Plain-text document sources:

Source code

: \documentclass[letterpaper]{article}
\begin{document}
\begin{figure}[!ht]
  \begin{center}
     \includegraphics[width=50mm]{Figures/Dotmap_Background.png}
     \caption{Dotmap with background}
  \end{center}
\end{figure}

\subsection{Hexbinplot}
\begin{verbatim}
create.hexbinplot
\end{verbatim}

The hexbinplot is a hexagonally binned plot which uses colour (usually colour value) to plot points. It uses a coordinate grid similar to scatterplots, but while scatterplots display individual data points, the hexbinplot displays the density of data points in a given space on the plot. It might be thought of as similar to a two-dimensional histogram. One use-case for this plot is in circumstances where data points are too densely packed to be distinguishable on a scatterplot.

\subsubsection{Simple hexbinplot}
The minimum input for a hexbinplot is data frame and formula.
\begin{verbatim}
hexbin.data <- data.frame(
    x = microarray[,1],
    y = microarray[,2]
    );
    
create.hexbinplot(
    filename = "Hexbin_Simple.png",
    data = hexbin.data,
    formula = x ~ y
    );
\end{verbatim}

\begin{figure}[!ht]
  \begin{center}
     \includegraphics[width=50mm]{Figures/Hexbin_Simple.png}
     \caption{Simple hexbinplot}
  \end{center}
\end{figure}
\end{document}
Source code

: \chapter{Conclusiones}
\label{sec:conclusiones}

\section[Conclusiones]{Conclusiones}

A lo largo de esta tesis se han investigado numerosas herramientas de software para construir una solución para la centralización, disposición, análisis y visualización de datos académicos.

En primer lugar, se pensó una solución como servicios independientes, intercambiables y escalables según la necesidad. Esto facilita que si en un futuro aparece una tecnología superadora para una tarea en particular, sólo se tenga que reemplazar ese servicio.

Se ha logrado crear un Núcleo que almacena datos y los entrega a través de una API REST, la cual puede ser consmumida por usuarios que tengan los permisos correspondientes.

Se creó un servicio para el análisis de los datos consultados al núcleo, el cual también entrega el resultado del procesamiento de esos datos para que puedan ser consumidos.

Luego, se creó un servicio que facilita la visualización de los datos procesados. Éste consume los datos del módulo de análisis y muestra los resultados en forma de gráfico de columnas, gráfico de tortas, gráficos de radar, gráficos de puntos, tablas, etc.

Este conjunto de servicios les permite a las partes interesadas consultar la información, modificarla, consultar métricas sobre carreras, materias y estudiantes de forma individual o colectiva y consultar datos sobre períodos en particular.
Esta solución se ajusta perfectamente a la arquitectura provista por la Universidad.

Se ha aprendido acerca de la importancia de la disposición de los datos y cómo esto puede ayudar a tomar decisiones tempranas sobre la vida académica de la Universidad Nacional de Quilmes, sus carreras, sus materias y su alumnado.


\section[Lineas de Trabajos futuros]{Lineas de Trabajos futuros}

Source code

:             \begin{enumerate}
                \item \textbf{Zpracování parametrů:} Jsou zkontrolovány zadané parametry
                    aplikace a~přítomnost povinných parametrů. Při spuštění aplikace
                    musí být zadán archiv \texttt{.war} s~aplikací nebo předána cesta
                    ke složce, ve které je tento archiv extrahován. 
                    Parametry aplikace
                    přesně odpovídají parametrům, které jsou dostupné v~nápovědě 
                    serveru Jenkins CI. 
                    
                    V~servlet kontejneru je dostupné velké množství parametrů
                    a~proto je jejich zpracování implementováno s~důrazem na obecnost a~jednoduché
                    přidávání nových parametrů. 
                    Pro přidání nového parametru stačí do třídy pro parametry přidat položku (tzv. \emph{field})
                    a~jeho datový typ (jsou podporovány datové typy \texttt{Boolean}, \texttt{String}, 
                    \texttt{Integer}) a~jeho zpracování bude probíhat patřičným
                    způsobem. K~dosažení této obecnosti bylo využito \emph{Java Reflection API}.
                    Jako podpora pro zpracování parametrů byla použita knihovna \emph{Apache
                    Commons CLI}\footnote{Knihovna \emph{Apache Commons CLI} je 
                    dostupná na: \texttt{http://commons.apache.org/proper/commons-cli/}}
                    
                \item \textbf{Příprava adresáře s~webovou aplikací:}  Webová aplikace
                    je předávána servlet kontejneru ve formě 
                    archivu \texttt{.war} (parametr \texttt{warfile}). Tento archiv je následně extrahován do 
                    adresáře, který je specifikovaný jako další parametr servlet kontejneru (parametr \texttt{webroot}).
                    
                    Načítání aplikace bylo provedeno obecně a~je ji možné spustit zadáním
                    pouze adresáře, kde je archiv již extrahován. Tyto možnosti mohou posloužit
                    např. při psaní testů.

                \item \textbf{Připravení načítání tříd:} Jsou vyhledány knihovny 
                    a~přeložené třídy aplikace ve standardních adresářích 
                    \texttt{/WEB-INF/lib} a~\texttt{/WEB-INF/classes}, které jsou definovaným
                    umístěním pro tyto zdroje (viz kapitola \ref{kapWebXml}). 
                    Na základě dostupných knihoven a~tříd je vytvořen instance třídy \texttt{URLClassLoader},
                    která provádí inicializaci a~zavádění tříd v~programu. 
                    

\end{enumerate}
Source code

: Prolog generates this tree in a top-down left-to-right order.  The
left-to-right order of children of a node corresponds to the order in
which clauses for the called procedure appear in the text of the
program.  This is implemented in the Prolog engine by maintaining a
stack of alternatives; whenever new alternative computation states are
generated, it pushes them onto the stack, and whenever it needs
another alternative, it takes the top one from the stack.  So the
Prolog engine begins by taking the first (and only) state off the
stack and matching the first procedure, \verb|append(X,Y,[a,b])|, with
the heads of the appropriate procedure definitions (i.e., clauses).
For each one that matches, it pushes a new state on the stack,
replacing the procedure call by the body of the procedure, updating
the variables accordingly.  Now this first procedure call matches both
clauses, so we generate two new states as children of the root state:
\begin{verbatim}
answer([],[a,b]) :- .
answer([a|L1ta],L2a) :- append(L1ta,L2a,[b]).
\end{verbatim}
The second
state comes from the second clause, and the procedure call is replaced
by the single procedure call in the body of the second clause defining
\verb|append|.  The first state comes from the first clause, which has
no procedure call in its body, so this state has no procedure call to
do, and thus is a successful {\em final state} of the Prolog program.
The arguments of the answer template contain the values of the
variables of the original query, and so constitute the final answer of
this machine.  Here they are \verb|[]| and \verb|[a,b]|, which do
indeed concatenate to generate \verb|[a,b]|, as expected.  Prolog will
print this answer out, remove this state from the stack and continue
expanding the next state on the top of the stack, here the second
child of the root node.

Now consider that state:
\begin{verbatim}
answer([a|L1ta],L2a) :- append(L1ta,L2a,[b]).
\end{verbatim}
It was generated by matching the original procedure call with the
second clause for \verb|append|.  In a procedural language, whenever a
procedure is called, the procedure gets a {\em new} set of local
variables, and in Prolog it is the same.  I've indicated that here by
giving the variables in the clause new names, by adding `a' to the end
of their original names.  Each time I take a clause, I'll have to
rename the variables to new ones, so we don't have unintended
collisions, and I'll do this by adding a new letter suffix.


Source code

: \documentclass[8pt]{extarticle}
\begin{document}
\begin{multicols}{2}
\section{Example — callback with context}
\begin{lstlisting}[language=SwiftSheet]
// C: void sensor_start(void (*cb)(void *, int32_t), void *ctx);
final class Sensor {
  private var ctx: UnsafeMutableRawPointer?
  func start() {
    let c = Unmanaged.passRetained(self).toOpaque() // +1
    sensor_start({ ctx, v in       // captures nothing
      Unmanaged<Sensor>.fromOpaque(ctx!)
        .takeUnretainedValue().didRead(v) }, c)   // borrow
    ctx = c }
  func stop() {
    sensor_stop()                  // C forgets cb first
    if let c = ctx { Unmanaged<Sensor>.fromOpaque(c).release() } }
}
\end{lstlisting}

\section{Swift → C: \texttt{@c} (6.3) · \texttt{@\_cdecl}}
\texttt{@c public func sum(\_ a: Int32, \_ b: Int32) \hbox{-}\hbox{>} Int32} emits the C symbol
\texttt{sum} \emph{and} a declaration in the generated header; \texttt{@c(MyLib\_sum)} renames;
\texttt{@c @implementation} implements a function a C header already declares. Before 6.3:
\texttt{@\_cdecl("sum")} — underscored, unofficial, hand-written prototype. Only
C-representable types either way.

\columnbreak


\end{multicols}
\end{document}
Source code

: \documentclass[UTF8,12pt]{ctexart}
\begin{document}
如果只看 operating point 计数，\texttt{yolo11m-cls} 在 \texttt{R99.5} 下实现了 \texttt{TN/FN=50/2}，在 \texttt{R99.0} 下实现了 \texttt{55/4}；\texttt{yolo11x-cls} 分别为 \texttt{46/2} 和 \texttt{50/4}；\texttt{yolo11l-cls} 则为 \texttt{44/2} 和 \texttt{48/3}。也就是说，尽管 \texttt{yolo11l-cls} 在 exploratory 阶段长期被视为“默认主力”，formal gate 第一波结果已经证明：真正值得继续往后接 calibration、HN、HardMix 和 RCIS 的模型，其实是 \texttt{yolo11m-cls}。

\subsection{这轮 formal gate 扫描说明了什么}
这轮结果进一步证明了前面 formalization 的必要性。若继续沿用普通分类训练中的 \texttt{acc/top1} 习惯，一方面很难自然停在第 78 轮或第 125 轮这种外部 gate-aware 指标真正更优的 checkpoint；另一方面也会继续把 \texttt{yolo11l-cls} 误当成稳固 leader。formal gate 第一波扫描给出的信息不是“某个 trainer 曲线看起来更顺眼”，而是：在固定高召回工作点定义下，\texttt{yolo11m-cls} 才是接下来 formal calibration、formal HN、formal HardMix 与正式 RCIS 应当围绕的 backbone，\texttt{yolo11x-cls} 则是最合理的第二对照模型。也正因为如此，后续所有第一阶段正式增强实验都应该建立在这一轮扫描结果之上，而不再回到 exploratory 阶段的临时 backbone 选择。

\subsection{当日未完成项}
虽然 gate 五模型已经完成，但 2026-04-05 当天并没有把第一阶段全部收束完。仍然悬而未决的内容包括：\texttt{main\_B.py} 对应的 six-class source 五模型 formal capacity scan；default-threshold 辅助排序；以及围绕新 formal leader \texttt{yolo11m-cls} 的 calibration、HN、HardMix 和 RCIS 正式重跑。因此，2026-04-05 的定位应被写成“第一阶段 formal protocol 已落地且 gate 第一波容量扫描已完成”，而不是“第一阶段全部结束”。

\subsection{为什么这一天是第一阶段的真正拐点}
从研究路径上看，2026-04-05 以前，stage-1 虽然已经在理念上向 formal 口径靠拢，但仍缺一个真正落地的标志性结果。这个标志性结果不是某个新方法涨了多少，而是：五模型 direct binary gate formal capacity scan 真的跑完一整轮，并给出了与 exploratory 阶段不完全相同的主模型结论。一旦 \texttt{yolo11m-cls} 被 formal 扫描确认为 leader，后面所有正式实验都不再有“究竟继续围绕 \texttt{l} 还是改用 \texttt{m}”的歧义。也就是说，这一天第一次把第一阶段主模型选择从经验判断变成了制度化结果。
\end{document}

* [EXERCISE] Which lines run from the one holding "zkontrolovány zadané parametry" through the one holding "serveru Jenkins CI." in the records above? Repeat them exactly, both included, and nothing more.

* [SOLUTION FOR THIS TASK]
                \item \textbf{Zpracování parametrů:} Jsou zkontrolovány zadané parametry
                    aplikace a~přítomnost povinných parametrů. Při spuštění aplikace
                    musí být zadán archiv \texttt{.war} s~aplikací nebo předána cesta
                    ke složce, ve které je tento archiv extrahován. 
                    Parametry aplikace
                    přesně odpovídají parametrům, které jsou dostupné v~nápovědě 
                    serveru Jenkins CI. 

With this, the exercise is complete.